How to optimize C code : looking for the next set bit and finding sum of corresponding array elements

124 Views Asked by At

EDIT: Now I realize I didn't explain my algorithm well enough. I'll try again.

What I'm doing is something very similar to dot product of two vectors, but there is a difference. I've got two vectors: one vector of bits and one vector of floats of the same length. So I need to calculate sum: float[0]*bit[0]+float[1]*bit[1]+..+float[N-1]*bit[N-1], BUT the difference from a classic dot product is that I need to skip some fixed number of elements after each set bit.

Example:

vector of floats = {1.5, 2.0, 3.0, 4.5, 1.0}
vector of bits   = {1, 0, 1, 0, 1 }
nSkip = 2

in this case sum is calculated as follows:

sum = floats[0]*bits[0]
bits[0] == 1, so skipping 2 elements (at positions 1 and 2)
sum = sum + floats[3]*bits[3]
bits[3] == 0, so no skipping
sum = sum + floats[4]*bits[4]
result = 1.5*1+4.5*0+1.0*1 = 2.5

The following code is called many times with different data so I need to optimize it to run as fast as possible on my Core i7 (I don't care much about compatibility with anything else). It is optimized to some extent but still slow, but I don't know how to further improve it. Bit array is implemented as an array of 64 bit unsigned ints, it allows me to use bitscanforward to find the next set bit.

code:

unsigned int i = 0;
float fSum = 0;
do
{
  unsigned int nAddr = i / 64;
  unsigned int nShift = i & 63;
  unsigned __int64 v = bitarray[nAddr] >> nShift;
  unsigned long idx;
  if (!_BitScanForward64(&idx, v))
  {
    i+=64-nShift; 
    continue;
  }
  i+= idx;
  fSum  += floatarray[i];
  i+= nSkip;
}   while(i<nEnd);

Profiler shows 3 slowest hotspots :

1. v = bitarray[nAddr] >> nShift (memory access with shift)
2. _BitScanForward64(&idx, v) 
3. fSum += floatarray[i]; (memory access)

But probably there is a different way of doing this. I was thinking about just resetting nSkip bits after each set bit in the bit vector and then calculating classical dot product - didn't try yet but honestly don't belive it will be faster with more memory access.

2

There are 2 best solutions below

1
On

I think you should check "how to ask questions" first. You will not gain many upvotes for this, since you are asking us to do the work for you instead of introducing a particular problem.

I cannot see why you are incrementing the same variable in two places instead of one (i). Also think you should declare variables only once, not in every iteration.

0
On

You have too many of your operations inside of the loop. You also only have one loop, so many of the operations that do need to happen for each flag word (the 64 bit unsigned integer) are happening 63 extra times.

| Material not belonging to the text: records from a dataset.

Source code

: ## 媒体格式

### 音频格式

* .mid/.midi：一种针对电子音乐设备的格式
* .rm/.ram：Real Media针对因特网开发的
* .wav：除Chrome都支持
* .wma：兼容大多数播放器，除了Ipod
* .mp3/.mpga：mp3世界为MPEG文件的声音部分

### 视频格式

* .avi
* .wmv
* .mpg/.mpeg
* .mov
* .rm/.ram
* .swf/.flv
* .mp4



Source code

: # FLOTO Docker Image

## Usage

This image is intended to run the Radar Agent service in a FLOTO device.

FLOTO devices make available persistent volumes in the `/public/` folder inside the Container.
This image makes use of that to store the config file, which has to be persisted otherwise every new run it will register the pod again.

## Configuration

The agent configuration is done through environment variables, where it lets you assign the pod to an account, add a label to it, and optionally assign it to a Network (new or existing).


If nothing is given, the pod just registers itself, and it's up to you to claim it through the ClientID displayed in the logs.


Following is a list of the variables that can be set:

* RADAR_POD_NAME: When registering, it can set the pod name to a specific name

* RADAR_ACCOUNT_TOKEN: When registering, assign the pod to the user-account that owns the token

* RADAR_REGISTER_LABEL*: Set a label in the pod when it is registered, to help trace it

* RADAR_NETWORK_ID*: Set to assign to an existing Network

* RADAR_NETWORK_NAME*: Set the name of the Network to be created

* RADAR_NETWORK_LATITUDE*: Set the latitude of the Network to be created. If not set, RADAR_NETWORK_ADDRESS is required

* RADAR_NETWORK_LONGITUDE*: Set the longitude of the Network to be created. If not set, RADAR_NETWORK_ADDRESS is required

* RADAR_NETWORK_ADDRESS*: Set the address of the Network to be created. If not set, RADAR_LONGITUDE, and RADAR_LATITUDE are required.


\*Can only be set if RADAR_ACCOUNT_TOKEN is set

Consider division an expensive operation and try to not do that too often when optimizing code for performance.

Memory access is also considered expensive in terms of how long it takes, so this should also be limited to required accesses only.

Tests that allow you to exit early are often useful (though sometimes the test itself is expensive relative to the operations you'd be avoiding, but that's probably not the case here.

Using nested loops should simplify this a lot. The outer loop should work at the 64 bit word level, and the inner loop should work at the bit level.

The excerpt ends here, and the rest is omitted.